Working data Block Start

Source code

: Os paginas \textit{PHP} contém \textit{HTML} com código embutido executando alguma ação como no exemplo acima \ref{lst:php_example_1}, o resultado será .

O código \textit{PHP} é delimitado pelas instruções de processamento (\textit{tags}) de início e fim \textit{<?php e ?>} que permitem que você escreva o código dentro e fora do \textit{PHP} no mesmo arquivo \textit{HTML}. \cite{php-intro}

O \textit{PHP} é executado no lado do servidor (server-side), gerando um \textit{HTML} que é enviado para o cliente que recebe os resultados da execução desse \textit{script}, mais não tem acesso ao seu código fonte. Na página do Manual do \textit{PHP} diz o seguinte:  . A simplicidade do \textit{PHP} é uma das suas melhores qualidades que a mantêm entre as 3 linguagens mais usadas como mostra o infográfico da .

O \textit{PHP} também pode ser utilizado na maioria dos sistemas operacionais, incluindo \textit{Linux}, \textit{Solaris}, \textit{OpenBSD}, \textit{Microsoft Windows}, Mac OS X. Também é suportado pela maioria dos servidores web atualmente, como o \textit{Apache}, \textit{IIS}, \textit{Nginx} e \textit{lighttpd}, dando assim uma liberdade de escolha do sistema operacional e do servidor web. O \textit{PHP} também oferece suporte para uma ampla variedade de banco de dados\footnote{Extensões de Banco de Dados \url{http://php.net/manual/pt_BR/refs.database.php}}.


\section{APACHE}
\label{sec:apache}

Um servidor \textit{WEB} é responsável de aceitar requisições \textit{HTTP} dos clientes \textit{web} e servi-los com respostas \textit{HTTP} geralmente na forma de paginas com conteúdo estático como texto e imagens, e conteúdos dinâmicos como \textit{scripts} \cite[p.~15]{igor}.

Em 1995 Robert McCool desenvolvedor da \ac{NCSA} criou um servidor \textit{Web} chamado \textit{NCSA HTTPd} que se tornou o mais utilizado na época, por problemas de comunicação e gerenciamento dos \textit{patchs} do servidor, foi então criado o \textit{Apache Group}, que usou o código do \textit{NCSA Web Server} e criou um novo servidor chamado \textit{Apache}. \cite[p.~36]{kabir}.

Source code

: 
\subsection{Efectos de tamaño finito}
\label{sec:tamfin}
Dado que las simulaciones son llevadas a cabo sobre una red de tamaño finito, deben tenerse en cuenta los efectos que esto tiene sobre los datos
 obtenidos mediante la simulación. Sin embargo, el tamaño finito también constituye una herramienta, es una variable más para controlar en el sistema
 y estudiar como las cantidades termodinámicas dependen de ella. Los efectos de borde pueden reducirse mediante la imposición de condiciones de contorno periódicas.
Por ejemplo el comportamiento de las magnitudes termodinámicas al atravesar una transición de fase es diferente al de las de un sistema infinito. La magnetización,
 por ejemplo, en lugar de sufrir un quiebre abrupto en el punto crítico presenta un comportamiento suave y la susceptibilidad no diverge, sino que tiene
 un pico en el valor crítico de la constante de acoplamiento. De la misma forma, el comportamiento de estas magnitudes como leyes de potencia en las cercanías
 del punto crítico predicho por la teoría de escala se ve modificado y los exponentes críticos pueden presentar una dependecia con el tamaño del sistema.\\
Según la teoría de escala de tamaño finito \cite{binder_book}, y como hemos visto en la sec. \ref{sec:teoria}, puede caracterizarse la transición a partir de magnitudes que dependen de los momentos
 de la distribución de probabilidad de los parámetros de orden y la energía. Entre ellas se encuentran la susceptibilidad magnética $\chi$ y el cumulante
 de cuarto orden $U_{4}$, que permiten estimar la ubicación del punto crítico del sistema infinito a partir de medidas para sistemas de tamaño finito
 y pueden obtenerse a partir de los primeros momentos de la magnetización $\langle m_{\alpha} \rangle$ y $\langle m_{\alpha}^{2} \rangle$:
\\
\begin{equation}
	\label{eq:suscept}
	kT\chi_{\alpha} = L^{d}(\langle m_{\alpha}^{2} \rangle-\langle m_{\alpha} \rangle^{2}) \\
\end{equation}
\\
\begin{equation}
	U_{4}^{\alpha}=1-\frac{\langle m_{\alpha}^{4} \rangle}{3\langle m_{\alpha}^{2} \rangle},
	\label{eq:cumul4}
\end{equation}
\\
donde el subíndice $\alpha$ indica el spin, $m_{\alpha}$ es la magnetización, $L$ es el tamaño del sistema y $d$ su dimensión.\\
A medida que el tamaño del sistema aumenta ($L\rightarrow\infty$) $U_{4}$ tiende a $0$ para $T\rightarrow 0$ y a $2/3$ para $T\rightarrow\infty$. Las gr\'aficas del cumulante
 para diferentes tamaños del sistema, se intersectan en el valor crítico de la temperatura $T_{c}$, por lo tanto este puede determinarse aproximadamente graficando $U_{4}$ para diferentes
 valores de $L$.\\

Working data Block End

*What to work on*: Every record above needs to be returned in full, exactly.

*Output of the task*:
Source code

: Os paginas \textit{PHP} contém \textit{HTML} com código embutido executando alguma ação como no exemplo acima \ref{lst:php_example_1}, o resultado será .

O código \textit{PHP} é delimitado pelas instruções de processamento (\textit{tags}) de início e fim \textit{<?php e ?>} que permitem que você escreva o código dentro e fora do \textit{PHP} no mesmo arquivo \textit{HTML}. \cite{php-intro}

O \textit{PHP} é executado no lado do servidor (server-side), gerando um \textit{HTML} que é enviado para o cliente que recebe os resultados da execução desse \textit{script}, mais não tem acesso ao seu código fonte. Na página do Manual do \textit{PHP} diz o seguinte:  . A simplicidade do \textit{PHP} é uma das suas melhores qualidades que a mantêm entre as 3 linguagens mais usadas como mostra o infográfico da .

O \textit{PHP} também pode ser utilizado na maioria dos sistemas operacionais, incluindo \textit{Linux}, \textit{Solaris}, \textit{OpenBSD}, \textit{Microsoft Windows}, Mac OS X. Também é suportado pela maioria dos servidores web atualmente, como o \textit{Apache}, \textit{IIS}, \textit{Nginx} e \textit{lighttpd}, dando assim uma liberdade de escolha do sistema operacional e do servidor web. O \textit{PHP} também oferece suporte para uma ampla variedade de banco de dados\footnote{Extensões de Banco de Dados \url{http://php.net/manual/pt_BR/refs.database.php}}.


\section{APACHE}
\label{sec:apache}

Um servidor \textit{WEB} é responsável de aceitar requisições \textit{HTTP} dos clientes \textit{web} e servi-los com respostas \textit{HTTP} geralmente na forma de paginas com conteúdo estático como texto e imagens, e conteúdos dinâmicos como \textit{scripts} \cite[p.~15]{igor}.

Em 1995 Robert McCool desenvolvedor da \ac{NCSA} criou um servidor \textit{Web} chamado \textit{NCSA HTTPd} que se tornou o mais utilizado na época, por problemas de comunicação e gerenciamento dos \textit{patchs} do servidor, foi então criado o \textit{Apache Group}, que usou o código do \textit{NCSA Web Server} e criou um novo servidor chamado \textit{Apache}. \cite[p.~36]{kabir}.

Source code

: 
\subsection{Efectos de tamaño finito}
\label{sec:tamfin}
Dado que las simulaciones son llevadas a cabo sobre una red de tamaño finito, deben tenerse en cuenta los efectos que esto tiene sobre los datos
 obtenidos mediante la simulación. Sin embargo, el tamaño finito también constituye una herramienta, es una variable más para controlar en el sistema
 y estudiar como las cantidades termodinámicas dependen de ella. Los efectos de borde pueden reducirse mediante la imposición de condiciones de contorno periódicas.
Por ejemplo el comportamiento de las magnitudes termodinámicas al atravesar una transición de fase es diferente al de las de un sistema infinito. La magnetización,
 por ejemplo, en lugar de sufrir un quiebre abrupto en el punto crítico presenta un comportamiento suave y la susceptibilidad no diverge, sino que tiene
 un pico en el valor crítico de la constante de acoplamiento. De la misma forma, el comportamiento de estas magnitudes como leyes de potencia en las cercanías
 del punto crítico predicho por la teoría de escala se ve modificado y los exponentes críticos pueden presentar una dependecia con el tamaño del sistema.\\
Según la teoría de escala de tamaño finito \cite{binder_book}, y como hemos visto en la sec. \ref{sec:teoria}, puede caracterizarse la transición a partir de magnitudes que dependen de los momentos
 de la distribución de probabilidad de los parámetros de orden y la energía. Entre ellas se encuentran la susceptibilidad magnética $\chi$ y el cumulante
 de cuarto orden $U_{4}$, que permiten estimar la ubicación del punto crítico del sistema infinito a partir de medidas para sistemas de tamaño finito
 y pueden obtenerse a partir de los primeros momentos de la magnetización $\langle m_{\alpha} \rangle$ y $\langle m_{\alpha}^{2} \rangle$:
\\
\begin{equation}
	\label{eq:suscept}
	kT\chi_{\alpha} = L^{d}(\langle m_{\alpha}^{2} \rangle-\langle m_{\alpha} \rangle^{2}) \\
\end{equation}
\\
\begin{equation}
	U_{4}^{\alpha}=1-\frac{\langle m_{\alpha}^{4} \rangle}{3\langle m_{\alpha}^{2} \rangle},
	\label{eq:cumul4}
\end{equation}
\\
donde el subíndice $\alpha$ indica el spin, $m_{\alpha}$ es la magnetización, $L$ es el tamaño del sistema y $d$ su dimensión.\\
A medida que el tamaño del sistema aumenta ($L\rightarrow\infty$) $U_{4}$ tiende a $0$ para $T\rightarrow 0$ y a $2/3$ para $T\rightarrow\infty$. Las gr\'aficas del cumulante
 para diferentes tamaños del sistema, se intersectan en el valor crítico de la temperatura $T_{c}$, por lo tanto este puede determinarse aproximadamente graficando $U_{4}$ para diferentes
 valores de $L$.\\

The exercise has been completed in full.